* _WHAT TO DO_: Which of the lines below include the word "meeting"? Pull each one out.

Segment Open

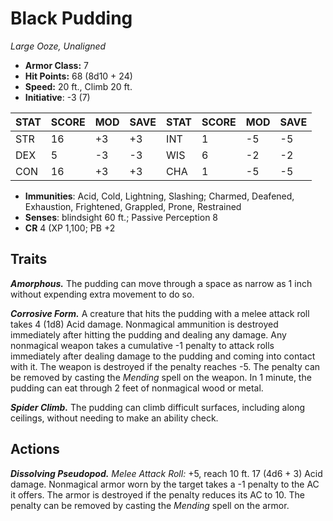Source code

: # Black Pudding

*Large Ooze, Unaligned*

- **Armor Class:** 7
- **Hit Points:** 68 (8d10 + 24)
- **Speed:** 20 ft., Climb 20 ft.
- **Initiative**: -3 (7)

|STAT|SCORE|MOD|SAVE|STAT|SCORE|MOD|SAVE|
| --- | --- | --- | ---- |---| --- | --- | ---- |
| STR | 16 | +3 | +3 | INT | 1 | -5 | -5 |
| DEX | 5 | -3 | -3 | WIS | 6 | -2 | -2 |
| CON | 16 | +3 | +3 | CHA | 1 | -5 | -5 |

- **Immunities**: Acid, Cold, Lightning, Slashing; Charmed, Deafened, Exhaustion, Frightened, Grappled, Prone, Restrained
- **Senses**: blindsight 60 ft.; Passive Perception 8
- **CR** 4 (XP 1,100; PB +2

## Traits

***Amorphous.*** The pudding can move through a space as narrow as 1 inch without expending extra movement to do so.

***Corrosive Form.*** A creature that hits the pudding with a melee attack roll takes 4 (1d8) Acid damage. Nonmagical ammunition is destroyed immediately after hitting the pudding and dealing any damage. Any nonmagical weapon takes a cumulative -1 penalty to attack rolls immediately after dealing damage to the pudding and coming into contact with it. The weapon is destroyed if the penalty reaches -5. The penalty can be removed by casting the *Mending* spell on the weapon.
In 1 minute, the pudding can eat through 2 feet of nonmagical wood or metal.

***Spider Climb.*** The pudding can climb difficult surfaces, including along ceilings, without needing to make an ability check.


## Actions

***Dissolving Pseudopod.*** *Melee Attack Roll:* +5, reach 10 ft. 17 (4d6 + 3) Acid damage. Nonmagical armor worn by the target takes a -1 penalty to the AC it offers. The armor is destroyed if the penalty reduces its AC to 10. The penalty can be removed by casting the *Mending* spell on the armor.

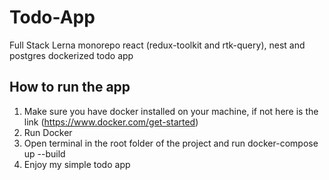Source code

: # Todo-App
Full Stack Lerna monorepo react (redux-toolkit and rtk-query), nest and postgres dockerized todo app

## How to run the app

1. Make sure you have docker installed on your machine, if not here is the link (https://www.docker.com/get-started)
2. Run Docker
3. Open terminal in the root folder of the project and run docker-compose up --build
4. Enjoy my simple todo app
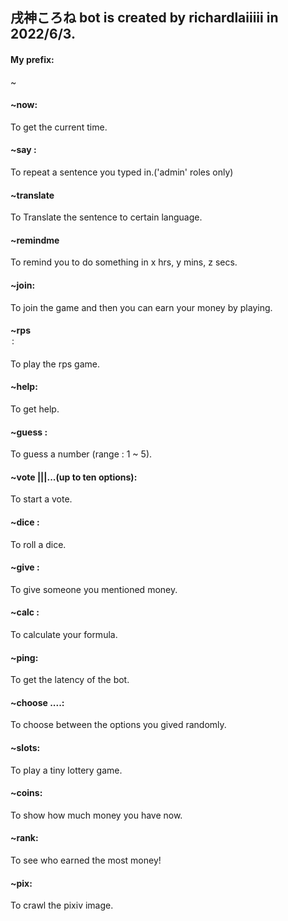 ## 戌神ころね bot is created by richardlaiiiii in 2022/6/3.
#### My prefix: 
~
#### ~now: 
To get the current time.
#### ~say <sentence>:
To repeat a sentence you typed in.('admin' roles only)
#### ~translate
To Translate the sentence to certain language.
#### ~remindme
To remind you to do something in x hrs, y mins, z secs.
#### ~join: 
To join the game and then you can earn your money by playing.
#### ~rps <option> <money>: 
To play the rps game.
#### ~help: 
To get help.
#### ~guess <number>: 
To guess a number (range : 1 ~ 5).
#### ~vote <question>|<option1>|<option2>|...(up to ten options): 
To start a vote.
#### ~dice <money>: 
To roll a dice.
#### ~give <user> <counts>: 
To give someone you mentioned money.
#### ~calc <formula>: 
To calculate your formula.
#### ~ping: 
To get the latency of the bot.
#### ~choose <option1> <option2> <option3>....: 
To choose between the options you gived randomly.
#### ~slots: 
To play a tiny lottery game.
#### ~coins: 
To show how much money you have now.
#### ~rank: 
To see who earned the most money!
#### ~pix:
To crawl the pixiv image.
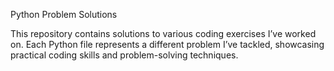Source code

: Python Problem Solutions

This repository contains solutions to various coding exercises I’ve worked on. Each Python file represents a different problem I’ve tackled, showcasing practical coding skills and problem-solving techniques.
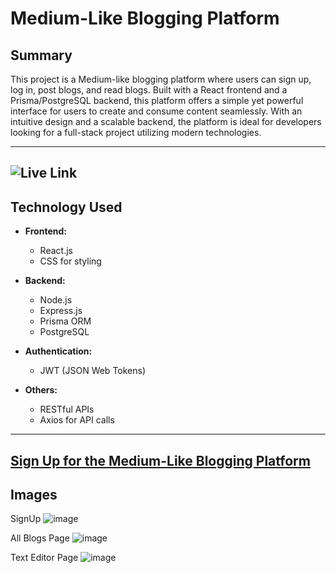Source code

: # **Medium-Like Blogging Platform**

## **Summary**

This project is a Medium-like blogging platform where users can sign up, log in, post blogs, and read blogs. Built with a React frontend and a Prisma/PostgreSQL backend, this platform offers a simple yet powerful interface for users to create and consume content seamlessly. With an intuitive design and a scalable backend, the platform is ideal for developers looking for a full-stack project utilizing modern technologies.

---

## ![**Live Link**](https://mediumblog-jtjcpvpn6-ayush-chandras-projects-46d270ba.vercel.app/signup) 

## **Technology Used**

- **Frontend:**  
  - React.js  
  - CSS for styling

- **Backend:**  
  - Node.js  
  - Express.js  
  - Prisma ORM  
  - PostgreSQL

- **Authentication:**  
  - JWT (JSON Web Tokens)

- **Others:**  
  - RESTful APIs  
  - Axios for API calls

---
## [Sign Up for the Medium-Like Blogging Platform](https://mediumblog-jtjcpvpn6-ayush-chandras-projects-46d270ba.vercel.app/signup)
 

## Images
SignUp
![image](https://github.com/user-attachments/assets/71151f66-1b71-4778-9d0e-88a0bf6a25f9)

All Blogs Page
![image](https://github.com/user-attachments/assets/8aee13a6-a6c4-4f13-b52e-e7f4e6d35904)

Text Editor Page
![image](https://github.com/user-attachments/assets/551bd49c-c622-4b92-a8b0-722581af48e0)


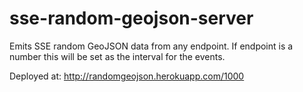 # sse-random-geojson-server

Emits SSE random GeoJSON data from any endpoint. If endpoint is a number
this will be set as the interval for the events.

Deployed at: http://randomgeojson.herokuapp.com/1000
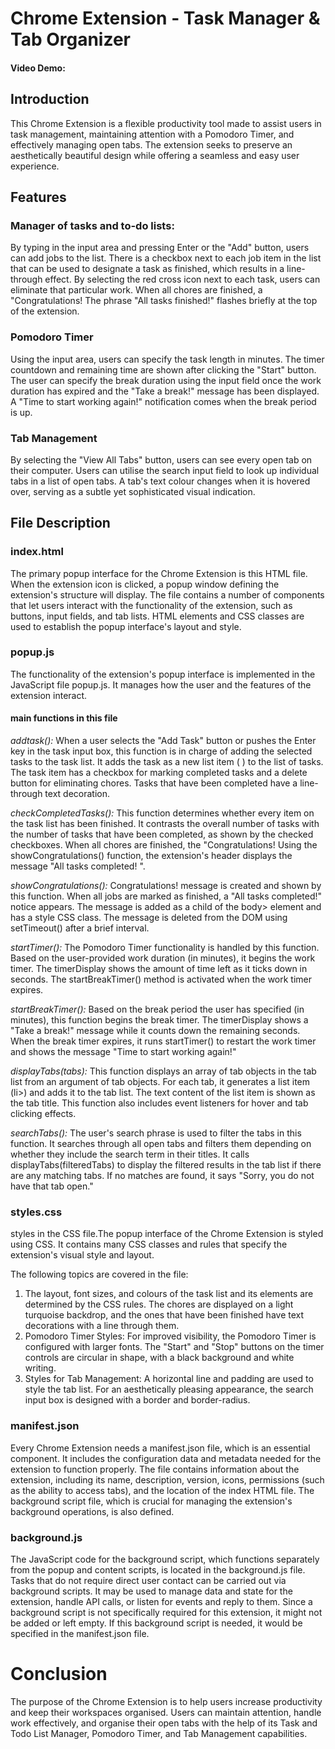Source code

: # Chrome Extension - Task Manager & Tab Organizer
#### Video Demo:  <URL HERE>

## Introduction
This Chrome Extension is a flexible productivity tool made to assist users in task management, maintaining attention with a Pomodoro Timer, and effectively managing open tabs. The extension seeks to preserve an aesthetically beautiful design while offering a seamless and easy user experience.

## Features

### Manager of tasks and to-do lists:

By typing in the input area and pressing Enter or the "Add" button, users can add jobs to the list.
There is a checkbox next to each job item in the list that can be used to designate a task as finished, which results in a line-through effect.
By selecting the red cross icon next to each task, users can eliminate that particular work.
When all chores are finished, a "Congratulations! The phrase "All tasks finished!" flashes briefly at the top of the extension.

### Pomodoro Timer

Using the input area, users can specify the task length in minutes.
The timer countdown and remaining time are shown after clicking the "Start" button.
The user can specify the break duration using the input field once the work duration has expired and the "Take a break!" message has been displayed.
A "Time to start working again!" notification comes when the break period is up.

### Tab Management

By selecting the "View All Tabs" button, users can see every open tab on their computer.
Users can utilise the search input field to look up individual tabs in a list of open tabs.
A tab's text colour changes when it is hovered over, serving as a subtle yet sophisticated visual indication.

## File Description

### index.html
The primary popup interface for the Chrome Extension is this HTML file. When the extension icon is clicked, a popup window defining the extension's structure will display. The file contains a number of components that let users interact with the functionality of the extension, such as buttons, input fields, and tab lists. HTML elements and CSS classes are used to establish the popup interface's layout and style.

### popup.js
The functionality of the extension's popup interface is implemented in the JavaScript file popup.js. It manages how the user and the features of the extension interact.

#### main functions in this file
*addtask():* When a user selects the "Add Task" button or pushes the Enter key in the task input box, this function is in charge of adding the selected tasks to the task list. It adds the task as a new list item ( ) to the list of tasks. The task item has a checkbox for marking completed tasks and a delete button for eliminating chores. Tasks that have been completed have a line-through text decoration.

*checkCompletedTasks():* This function determines whether every item on the task list has been finished. It contrasts the overall number of tasks with the number of tasks that have been completed, as shown by the checked checkboxes. When all chores are finished, the "Congratulations! Using the showCongratulations() function, the extension's header displays the message "All tasks completed! ".

*showCongratulations():* Congratulations! message is created and shown by this function. When all jobs are marked as finished, a "All tasks completed!" notice appears. The message is added as a child of the body> element and has a style CSS class. The message is deleted from the DOM using setTimeout() after a brief interval.

*startTimer():* The Pomodoro Timer functionality is handled by this function. Based on the user-provided work duration (in minutes), it begins the work timer. The timerDisplay shows the amount of time left as it ticks down in seconds. The startBreakTimer() method is activated when the work timer expires.

*startBreakTimer():* Based on the break period the user has specified (in minutes), this function begins the break timer. The timerDisplay shows a "Take a break!" message while it counts down the remaining seconds. When the break timer expires, it runs startTimer() to restart the work timer and shows the message "Time to start working again!"

*displayTabs(tabs):* This function displays an array of tab objects in the tab list from an argument of tab objects. For each tab, it generates a list item (li>) and adds it to the tab list. The text content of the list item is shown as the tab title. This function also includes event listeners for hover and tab clicking effects.

*searchTabs():* The user's search phrase is used to filter the tabs in this function. It searches through all open tabs and filters them depending on whether they include the search term in their titles. It calls displayTabs(filteredTabs) to display the filtered results in the tab list if there are any matching tabs. If no matches are found, it says "Sorry, you do not have that tab open."

### styles.css
styles in the CSS file.The popup interface of the Chrome Extension is styled using CSS. It contains many CSS classes and rules that specify the extension's visual style and layout. 

The following topics are covered in the file:

1. The layout, font sizes, and colours of the task list and its elements are determined by the CSS rules. The chores are displayed on a light turquoise backdrop, and the ones that have been finished have text decorations with a line through them.
2. Pomodoro Timer Styles: For improved visibility, the Pomodoro Timer is configured with larger fonts. The "Start" and "Stop" buttons on the timer controls are circular in shape, with a black background and white writing.
3. Styles for Tab Management: A horizontal line and padding are used to style the tab list. For an aesthetically pleasing appearance, the search input box is designed with a border and border-radius.

### manifest.json
Every Chrome Extension needs a manifest.json file, which is an essential component. It includes the configuration data and metadata needed for the extension to function properly. The file contains information about the extension, including its name, description, version, icons, permissions (such as the ability to access tabs), and the location of the index HTML file. The background script file, which is crucial for managing the extension's background operations, is also defined.

### background.js
The JavaScript code for the background script, which functions separately from the popup and content scripts, is located in the background.js file. Tasks that do not require direct user contact can be carried out via background scripts. It may be used to manage data and state for the extension, handle API calls, or listen for events and reply to them. Since a background script is not specifically required for this extension, it might not be added or left empty. If this background script is needed, it would be specified in the manifest.json file.

# Conclusion
The purpose of the Chrome Extension is to help users increase productivity and keep their workspaces organised. Users can maintain attention, handle work effectively, and organise their open tabs with the help of its Task and Todo List Manager, Pomodoro Timer, and Tab Management capabilities.
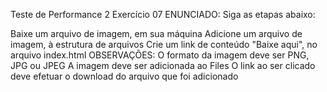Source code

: Teste de Performance 2
Exercício 07
ENUNCIADO:
Siga as etapas abaixo:

Baixe um arquivo de imagem, em sua máquina
Adicione um arquivo de imagem, à estrutura de arquivos
Crie um link de conteúdo "Baixe aqui", no arquivo index.html
OBSERVAÇÕES:
O formato da imagem deve ser PNG, JPG ou JPEG
A imagem deve ser adicionada ao Files
O link ao ser clicado deve efetuar o download do arquivo que foi adicionado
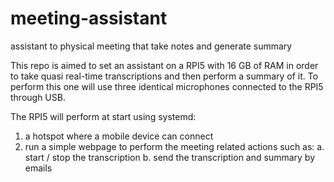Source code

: # meeting-assistant
assistant to physical meeting that take notes and generate summary

This repo is aimed to set an assistant on a RPI5 with 16 GB of RAM in order to take quasi real-time transcriptions and then perform a summary of it. To perform this one will use three identical microphones connected to the RPI5 through USB.

The RPI5 will perform at start using systemd: 
1. a hotspot where a mobile device can connect
2. run a simple webpage to perform the meeting related actions such as:
    a. start / stop the transcription
    b. send the transcription and summary by emails



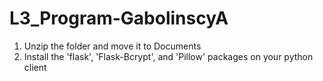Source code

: # L3_Program-GabolinscyA
 1) Unzip the folder and move it to Documents
 2) Install the 'flask', 'Flask-Bcrypt', and 'Pillow' packages on your python client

Segment Closed

* _ANSWER FOR THE TASK_:
: # meeting-assistant
assistant to physical meeting that take notes and generate summary
2. run a simple webpage to perform the meeting related actions such as:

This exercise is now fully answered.